February 15, 2015 1 Comment
Trying to judge how the local elections will go in Southend-on-Sea is to employ the tea-leaves, crystal ball, and a lot of guesswork. There are trends that give an indication of how things should go, but throw into the mix the backdrop of a General Election and all sorts of possibilities emerge. National politics is in flux, and change seems to be the order of things by the seaside.
One could speculate that the Independent Group will find this a tough year. Already one down, Cllr Morgan having decided to call it a day in Prittlewell, they are defending in three other seats. The Leader of the Council is amongst those defending, and whilst it would be some coup for the Tories if they could unseat him I doubt this is at all likely – and I suspect the Tories also think this. As for Indie prospects in St Luke’s and Shoeburyness, I think ‘interesting’ is the best description. It will be a test of personality versus the bigger picture.
Independent candidates have popped up in elections over the years, but it has only been in the last decade and a half where they have begun to make an impact.
Independent candidates in Southend-on-Sea:
1999 – 1 (0 elected)
2000 – 0
2001 – 2 (0)
2002 – 9 (0)
2003 – 2 (1)
2004 – 1 (1)
2006 – 8 (1)
2007 – 6 (2)
2008 – 7 (4)
2010 – 12 (1)
2011 – 9 (5)
2012 – 10 (5)
2014 – 9 (4)
The numbers in brackets show their successes, and the last General Election year shows a noticeable dip.
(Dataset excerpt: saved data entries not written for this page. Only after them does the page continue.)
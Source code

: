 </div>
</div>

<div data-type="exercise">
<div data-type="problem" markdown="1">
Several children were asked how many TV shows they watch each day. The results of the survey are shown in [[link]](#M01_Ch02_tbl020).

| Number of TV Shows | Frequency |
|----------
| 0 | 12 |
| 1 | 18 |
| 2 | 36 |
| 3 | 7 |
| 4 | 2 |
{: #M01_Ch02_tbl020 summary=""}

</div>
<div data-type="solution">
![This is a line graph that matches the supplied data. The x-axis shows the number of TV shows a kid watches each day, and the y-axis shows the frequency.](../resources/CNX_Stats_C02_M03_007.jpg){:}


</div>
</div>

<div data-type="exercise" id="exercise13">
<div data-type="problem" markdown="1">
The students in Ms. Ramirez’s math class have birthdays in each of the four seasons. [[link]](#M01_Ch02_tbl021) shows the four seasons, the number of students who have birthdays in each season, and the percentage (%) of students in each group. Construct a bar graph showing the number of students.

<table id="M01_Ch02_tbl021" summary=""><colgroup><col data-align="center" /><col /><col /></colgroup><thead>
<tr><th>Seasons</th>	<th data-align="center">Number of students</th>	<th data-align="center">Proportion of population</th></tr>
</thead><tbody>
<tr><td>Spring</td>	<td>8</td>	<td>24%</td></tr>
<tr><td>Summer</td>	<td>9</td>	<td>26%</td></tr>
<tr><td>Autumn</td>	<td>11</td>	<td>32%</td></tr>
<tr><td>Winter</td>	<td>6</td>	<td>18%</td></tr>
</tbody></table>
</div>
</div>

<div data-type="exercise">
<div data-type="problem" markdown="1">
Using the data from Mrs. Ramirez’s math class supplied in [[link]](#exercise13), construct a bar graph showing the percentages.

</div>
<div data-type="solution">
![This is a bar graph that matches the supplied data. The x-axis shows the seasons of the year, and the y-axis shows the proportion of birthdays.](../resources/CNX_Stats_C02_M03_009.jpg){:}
I have not included Mum’s Army (a single candidate in 2006 and 2007), but these numbers do include both the ‘official’ Independent Group candidates (and their one-off incarnation as Alliance Southend), and the truly independent.
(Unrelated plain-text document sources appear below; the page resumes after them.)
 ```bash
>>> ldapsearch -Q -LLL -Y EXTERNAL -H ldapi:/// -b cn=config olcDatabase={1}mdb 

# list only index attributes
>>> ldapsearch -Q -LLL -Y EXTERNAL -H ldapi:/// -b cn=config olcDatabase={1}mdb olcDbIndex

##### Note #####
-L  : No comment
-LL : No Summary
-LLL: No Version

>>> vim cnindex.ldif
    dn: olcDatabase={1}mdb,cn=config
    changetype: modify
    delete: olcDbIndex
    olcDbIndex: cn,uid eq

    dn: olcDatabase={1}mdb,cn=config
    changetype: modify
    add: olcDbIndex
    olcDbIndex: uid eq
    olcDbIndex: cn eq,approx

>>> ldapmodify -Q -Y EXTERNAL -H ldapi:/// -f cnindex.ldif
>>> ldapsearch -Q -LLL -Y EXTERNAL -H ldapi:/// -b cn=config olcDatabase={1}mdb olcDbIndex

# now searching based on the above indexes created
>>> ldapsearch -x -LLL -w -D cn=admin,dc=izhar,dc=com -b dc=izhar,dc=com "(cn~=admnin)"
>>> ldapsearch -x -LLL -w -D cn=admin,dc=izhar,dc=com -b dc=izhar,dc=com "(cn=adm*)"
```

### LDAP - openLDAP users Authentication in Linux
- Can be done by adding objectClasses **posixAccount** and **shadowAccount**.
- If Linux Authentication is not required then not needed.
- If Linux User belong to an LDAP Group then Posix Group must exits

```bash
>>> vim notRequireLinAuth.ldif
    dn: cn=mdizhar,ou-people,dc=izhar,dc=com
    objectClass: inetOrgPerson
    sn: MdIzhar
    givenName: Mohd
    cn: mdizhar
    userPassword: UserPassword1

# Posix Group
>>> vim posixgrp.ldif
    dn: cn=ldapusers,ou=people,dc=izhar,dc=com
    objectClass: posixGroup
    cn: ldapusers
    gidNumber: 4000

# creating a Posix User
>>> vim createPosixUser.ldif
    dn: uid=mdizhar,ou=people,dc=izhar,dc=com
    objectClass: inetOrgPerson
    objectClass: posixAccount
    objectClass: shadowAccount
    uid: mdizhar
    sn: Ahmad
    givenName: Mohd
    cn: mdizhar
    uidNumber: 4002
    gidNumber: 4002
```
Recent trends suggest there will be nine or ten candidates, and whether 2010 is an indicator of how successful they will be remains to be seen.
I have not seen much evidence of campaigning by those calling themselves independent, excepting David Webb in Westborough. To be honest, though, it is only Labour and the Conservatives who have been really active in recent months, reflecting the real choice that lies ahead come May. Given the rejection of the Tories by Southend’s voters in recent year I reckon 2015 could be a good year for roses.